Posted by: Marius Constantinescu
"The experience of conscious will is often an illusion akin to the ‘third variable’ problem in correlation data. We often experience a thought followed by an action, and assume it was the thought that caused that action. In fact a third variable, a nonconscious intention, might have produced both the conscious thought and the action. [...] Wegner and Wheatley acknowledge that conscious will is not always an illusion, just that it can be." (from "Strangers to Ourselves - Discovering the Adaptive Unconscious" by Timothy D. Wilson)
"Some years ago, the psychologist Timothy Wilson wrote a book with the evocative title 'Strangers to Ourselves'. You have now been introduced to that stranger in you, which may be in control of much of what you do, although you rarely have a glimpse of it. System 1 provides the impressions that often turn into your beliefs, and is the source of the impulses that often become your choices and your actions. It offers a tacit interpretation of what happens to you and around you, linking the present with the recent past and with expectations about the near future. It contains the model of the world that instantly evaluates events as normal or surprising. It is the source of your rapid and often precise intuitive judgments.
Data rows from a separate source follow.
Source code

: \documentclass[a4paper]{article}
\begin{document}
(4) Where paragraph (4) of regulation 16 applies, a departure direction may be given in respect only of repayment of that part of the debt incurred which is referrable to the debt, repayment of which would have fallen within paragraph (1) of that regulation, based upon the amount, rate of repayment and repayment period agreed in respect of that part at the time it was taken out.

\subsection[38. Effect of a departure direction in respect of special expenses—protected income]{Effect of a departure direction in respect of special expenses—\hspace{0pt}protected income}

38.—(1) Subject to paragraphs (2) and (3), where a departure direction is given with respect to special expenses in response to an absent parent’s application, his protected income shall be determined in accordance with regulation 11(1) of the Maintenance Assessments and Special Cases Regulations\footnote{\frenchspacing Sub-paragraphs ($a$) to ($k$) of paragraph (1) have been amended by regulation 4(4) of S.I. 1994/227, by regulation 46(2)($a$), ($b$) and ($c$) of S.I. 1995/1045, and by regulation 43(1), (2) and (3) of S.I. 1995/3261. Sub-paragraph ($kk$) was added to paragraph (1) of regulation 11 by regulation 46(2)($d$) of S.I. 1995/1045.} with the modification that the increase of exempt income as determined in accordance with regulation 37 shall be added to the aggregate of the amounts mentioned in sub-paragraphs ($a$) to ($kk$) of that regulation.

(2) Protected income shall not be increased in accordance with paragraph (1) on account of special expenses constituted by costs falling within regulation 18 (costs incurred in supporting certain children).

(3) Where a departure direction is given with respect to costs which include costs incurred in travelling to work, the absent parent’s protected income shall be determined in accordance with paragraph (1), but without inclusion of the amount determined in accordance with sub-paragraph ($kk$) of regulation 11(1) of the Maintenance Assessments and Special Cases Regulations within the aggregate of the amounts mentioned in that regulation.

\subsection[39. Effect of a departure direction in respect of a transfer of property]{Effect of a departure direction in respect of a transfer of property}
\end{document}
And it does most of this without your conscious awareness of its activities. System 1 is also [...] the origin of many of the systematic errors in your intuitions." (from "Thinking, Fast and Slow" by Daniel Kahneman - winner of the Nobel Prize in Economics)
“We usually think of ourselves as sitting the driver's seat, with ultimate control over the decisions we made and the direction our life takes; but, alas, this perception has more to do with our desires - with how we want to view ourselves - than with reality.” (from "Predictably Irrational: The Hidden Forces That Shape Our Decisions" by Dan Ariely)
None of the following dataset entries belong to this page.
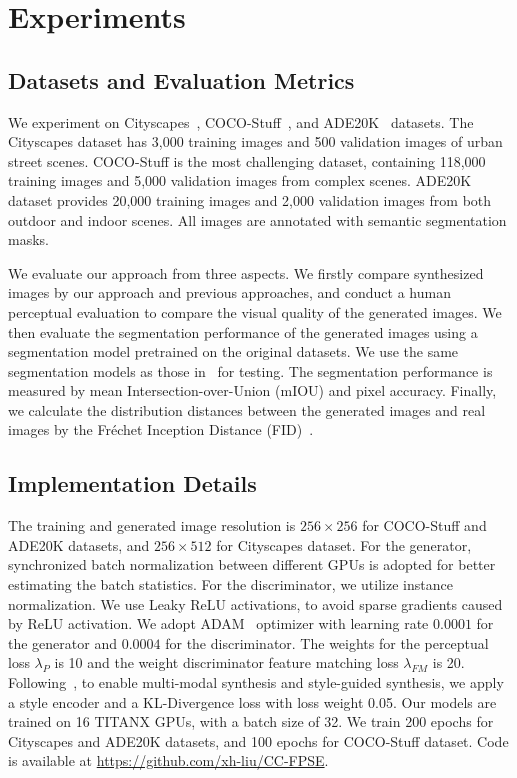 \documentclass{article}
\begin{document}
\section{Experiments}



\subsection{Datasets and Evaluation Metrics}
We experiment on Cityscapes~\cite{cordts2016cityscapes}, COCO-Stuff~\cite{caesar2018coco}, and ADE20K~\cite{zhou2017scene} datasets.
The Cityscapes dataset has 3,000 training images and 500 validation images of urban street scenes.
COCO-Stuff is the most challenging dataset, containing 118,000 training images and 5,000 validation images from complex scenes.
ADE20K dataset provides 20,000 training images and 2,000 validation images from both outdoor and indoor scenes.
All images are annotated with semantic segmentation masks.

We evaluate our approach from three aspects.
We firstly compare synthesized images by our approach and previous approaches, and conduct a human perceptual evaluation to compare the visual quality of the generated images.
We then evaluate the segmentation performance of the generated images using a segmentation model pretrained on the original datasets.
We use the same segmentation models as those in~\cite{park2019semantic} for testing. The segmentation performance is measured by mean Intersection-over-Union (mIOU) and pixel accuracy.
Finally, we calculate the distribution distances between the generated images and real images by the Fr\'echet Inception Distance (FID)~\cite{heusel2017gans}.


\subsection{Implementation Details}
The training and generated image resolution is $256\times 256$ for COCO-Stuff and ADE20K datasets, and $256\times 512$ for Cityscapes dataset.
For the generator, synchronized batch normalization between different GPUs is adopted for better estimating the batch statistics.
For the discriminator, we utilize instance normalization.
We use Leaky ReLU activations, to avoid sparse gradients caused by ReLU activation.
We adopt ADAM~\cite{kingma2014adam} optimizer with learning rate $0.0001$ for the generator and $0.0004$ for the discriminator.
The weights for the perceptual loss $\lambda_P$ is 10 and the weight discriminator feature matching loss $\lambda_{FM}$ is 20.
Following~\cite{park2019semantic}, to enable multi-modal synthesis and style-guided synthesis, we apply a style encoder and a KL-Divergence loss with loss weight 0.05.
Our models are trained on 16 TITANX GPUs, with a batch size of 32.
We train 200 epochs for Cityscapes and ADE20K datasets, and 100 epochs for COCO-Stuff dataset.
Code is available at \href{https://github.com/xh-liu/CC-FPSE}{https://github.com/xh-liu/CC-FPSE}.
\end{document}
"Perhaps the best use of consciousness is to put ourselves in situations in which our adaptive unconscious can work smoothly. This is the best achieved by recognizing what our unconscious needs and traits are and plan accordingly. But how do we recognize what our unconscious needs and motives are? That is the million-dollar question." (from "Strangers to Ourselves - Discovering the Adaptive Unconscious" by Timothy D. Wilson)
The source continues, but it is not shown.